*Exercise data*.
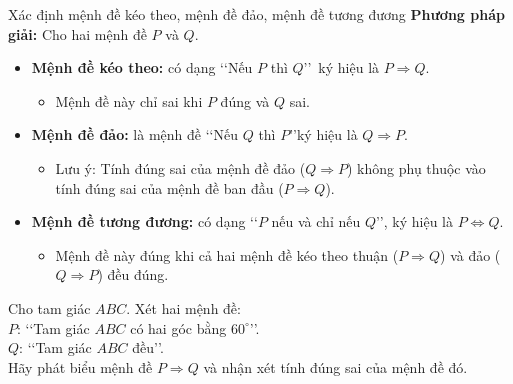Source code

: \begin{dang}{Xác định mệnh đề kéo theo, mệnh đề đảo, mệnh đề tương đương}
	\textbf{Phương pháp giải:}
	Cho hai mệnh đề $P$ và $Q$.
	\begin{itemize}
		\item \textbf{Mệnh đề kéo theo:} có dạng \lq\lq Nếu $P$ thì $Q$\rq\rq\, ký hiệu là $P \Rightarrow Q$.
		\begin{itemize}
			\item Mệnh đề này chỉ sai khi $P$ đúng và $Q$ sai.
		\end{itemize}
		\item \textbf{Mệnh đề đảo:} là mệnh đề \lq\lq Nếu $Q$ thì $P$\rq\rq ký hiệu là $Q \Rightarrow P$.
		\begin{itemize}
			\item Lưu ý: Tính đúng sai của mệnh đề đảo ($Q \Rightarrow P$) không phụ thuộc vào tính đúng sai của mệnh đề ban đầu ($P \Rightarrow Q$).
		\end{itemize}
		\item \textbf{Mệnh đề tương đương:} có dạng \lq\lq $P$ nếu và chỉ nếu $Q$\rq\rq, ký hiệu là $P \Leftrightarrow Q$.
		\begin{itemize}
			\item Mệnh đề này đúng khi cả hai mệnh đề kéo theo thuận ($P \Rightarrow Q$) và đảo ($Q \Rightarrow P$) đều đúng.
		\end{itemize}
	\end{itemize}
\end{dang}
\setcounter{vd}{0}
\begin{vd}%
	Cho tam giác $ABC$. Xét hai mệnh đề:\\
	$P$: \lq \lq Tam giác $ABC$ có hai góc bằng $60^\circ$\rq \rq .\\
	$Q$: \lq \lq Tam giác $ABC$ đều\rq \rq. \\
	Hãy phát biểu mệnh đề $P \Rightarrow Q$ và nhận xét tính đúng sai của mệnh đề đó.\\
\end{vd}
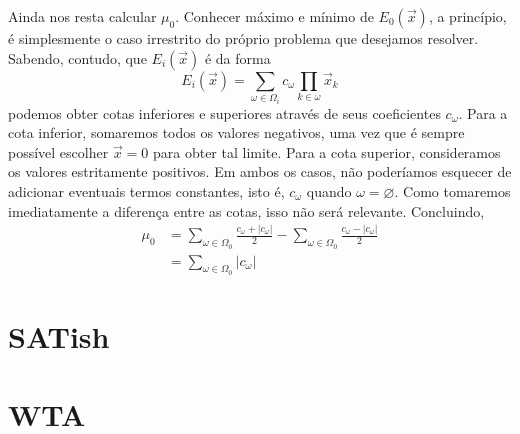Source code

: Ainda nos resta calcular $\mu_0$. Conhecer máximo e mínimo de $E_0 \left({\vec{x}}\right)$, a princípio, é simplesmente o caso irrestrito do próprio problema que desejamos resolver. Sabendo, contudo, que $E_{i} \left({\vec{x}}\right)$ é da forma
\begin{equation}
    E_{i} \left({\vec{x}}\right) = \sum_{\omega \in \Omega_{i}} c_{\omega} \prod_{k \in \omega} \vec{x}_{k}
\end{equation}
podemos obter cotas inferiores e superiores através de seus coeficientes $c_\omega$. Para a cota inferior, somaremos todos os valores negativos, uma vez que é sempre possível escolher $\vec{x} = 0$ para obter tal limite. Para a cota superior, consideramos os valores estritamente positivos. Em ambos os casos, não poderíamos esquecer de adicionar eventuais termos constantes, isto é, $c_\omega$ quando $\omega = \varnothing$. Como tomaremos imediatamente a diferença entre as cotas, isso não será relevante. Concluindo,
\begin{align}
    \mu_0 &= \sum_{\omega \in \Omega_0} \frac{c_\omega + \left|c_\omega\right|}{2} - \sum_{\omega \in \Omega_0} \frac{c_\omega - \left|c_\omega\right|}{2} \nonumber \\
    &= \sum_{\omega \in \Omega_0} \left|c_\omega\right|
\end{align}

\section{SATish}

\section{WTA}


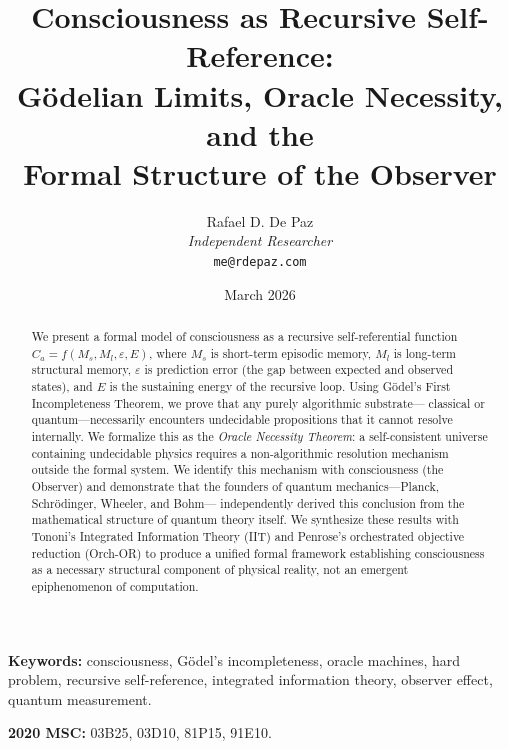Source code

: \documentclass[12pt, a4paper]{article}
\theoremstyle{plain}
\theoremstyle{definition}
\theoremstyle{remark}
\begin{document}
\title{
  \textbf{Consciousness as Recursive Self-Reference: \\
  G\"odelian Limits, Oracle Necessity, and the \\
  Formal Structure of the Observer}
}
\author{
  Rafael D. De Paz \\
  \textit{Independent Researcher} \\
  \texttt{me@rdepaz.com}
}
\date{March 2026}
\maketitle

\begin{abstract}
We present a formal model of consciousness as a recursive self-referential
function $C_a = f(M_s, M_l, \varepsilon, E)$, where $M_s$ is short-term
episodic memory, $M_l$ is long-term structural memory, $\varepsilon$ is
prediction error (the gap between expected and observed states), and $E$ is
the sustaining energy of the recursive loop. Using G\"odel's First
Incompleteness Theorem, we prove that any purely algorithmic substrate---
classical or quantum---necessarily encounters undecidable propositions that
it cannot resolve internally. We formalize this as the \emph{Oracle Necessity
Theorem}: a self-consistent universe containing undecidable physics requires
a non-algorithmic resolution mechanism outside the formal system. We identify
this mechanism with consciousness (the Observer) and demonstrate that the
founders of quantum mechanics---Planck, Schr\"odinger, Wheeler, and Bohm---
independently derived this conclusion from the mathematical structure of
quantum theory itself. We synthesize these results with Tononi's Integrated
Information Theory (IIT) and Penrose's orchestrated objective reduction
(Orch-OR) to produce a unified formal framework establishing consciousness
as a necessary structural component of physical reality, not an emergent
epiphenomenon of computation.
\end{abstract}

\vspace{1em}
\noindent\textbf{Keywords:} consciousness, G\"odel's incompleteness,
oracle machines, hard problem, recursive self-reference, integrated
information theory, observer effect, quantum measurement.

\vspace{0.5em}
\noindent\textbf{2020 MSC:} 03B25, 03D10, 81P15, 91E10.
\end{document}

*What is being asked*.
Copy out, from the data above, every line holding the word "noindent".

*Task output*.
\noindent\textbf{Keywords:} consciousness, G\"odel's incompleteness,
\noindent\textbf{2020 MSC:} 03B25, 03D10, 81P15, 91E10.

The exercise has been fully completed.